本当は,定期運用離脱前に,あと1回だけでいいから,「おおぞら」の283系に乗りに行きたかったけど…研究でバタバタしたのと,コロナ禍の影響もあって,結局北海道へは行けずに引退を迎えてしまった。寂しい限りだ。

今後,「おおぞら」の看板を引き継ぐのは,石勝線系統の後輩である「キハ261系(1000番台)」だ。

今ではすっかりJR北海道の看板になった感のあるキハ261系だが,「おおぞら」の運用を担うのにはまだまだ違和感がある。それくらい,「おおぞら」にキハ283系が定着していたということだろう。
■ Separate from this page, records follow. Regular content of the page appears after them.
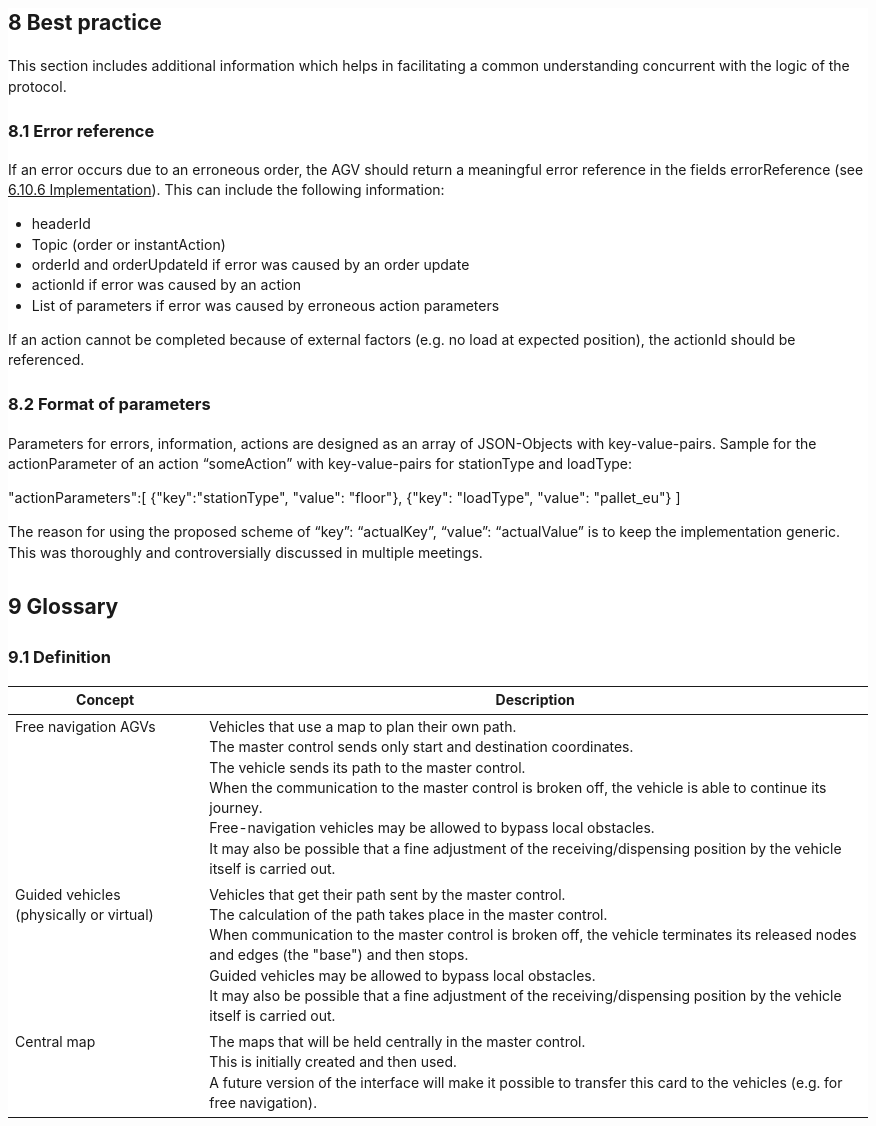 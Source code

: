 
## <a name="Bp"></a> 8 Best practice

This section includes additional information which helps in facilitating a common understanding concurrent with the logic of the protocol. 



### <a name="Er"></a> 8.1 Error reference 

If an error occurs due to an erroneous order, the AGV should return a meaningful error reference in the fields errorReference (see [6.10.6 Implementation](#errorReferenceImpl)).
This can include the following information:

- headerId
- Topic (order or instantAction)
- orderId and orderUpdateId if error was caused by an order update 
- actionId if error was caused by an action
- List of parameters if error was caused by erroneous action parameters 

If an action cannot be completed because of external factors (e.g. no load at expected position), the actionId should be referenced.



### <a name="Fop"></a> 8.2 Format of parameters 

Parameters for errors, information, actions are designed as an array of JSON-Objects with key-value-pairs. 
Sample for the actionParameter of an action “someAction” with key-value-pairs for stationType and loadType:

"actionParameters":[
{"key":"stationType", "value": "floor"},
{"key": "loadType", "value": "pallet_eu"}
]

The reason for using the proposed scheme of “key”: “actualKey”, “value”: “actualValue” is to keep the implementation generic. 
This was thoroughly and controversially discussed in multiple meetings.



## <a name="Glossary"></a> 9 Glossary 



### <a name="Definition"></a> 9.1 Definition

Concept | Description 
---|---
Free navigation AGVs | Vehicles that use a map to plan their own path. <br>The master control sends only start and destination coordinates.<br>The vehicle sends its path to the master control.<br>When the communication to the master control is broken off, the vehicle is able to continue its journey.<br>Free-navigation vehicles may be allowed to bypass local obstacles.<br>It may also be possible that a fine adjustment of the receiving/dispensing position by the vehicle itself is carried out.
Guided vehicles (physically or virtual) | Vehicles that get their path sent by the master control. <br>The calculation of the path takes place in the master control.<br>When communication to the master control is broken off, the vehicle terminates its released nodes and edges (the "base") and then stops.<br>Guided vehicles may be allowed to bypass local obstacles.<br>It may also be possible that a fine adjustment of the receiving/dispensing position by the vehicle itself is carried out.
Central map | The maps that will be held centrally in the master control.<br> This is initially created and then used.<br> A future version of the interface will make it possible to transfer this card to the vehicles (e.g. for free navigation).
キハ261系1000番台は,今のところ大きな不具合もなく,2006年頃から現在まで量産されてきている。そういうわけなので,今後何も起こらなければ,この形式が道内の特急運用のほとんどを担うようになると思われる。

キハ261系には,ぶっとんだ性能を持って走り抜けてきたキハ283系に負けず,「おおぞら」といえば,そしてJR北海道といえば,さらにいえば気動車特急といえば,キハ261系だ!と言ってもらえるように,これから頑張ってほしい。

 

さようなら,キハ283系。ありがとう。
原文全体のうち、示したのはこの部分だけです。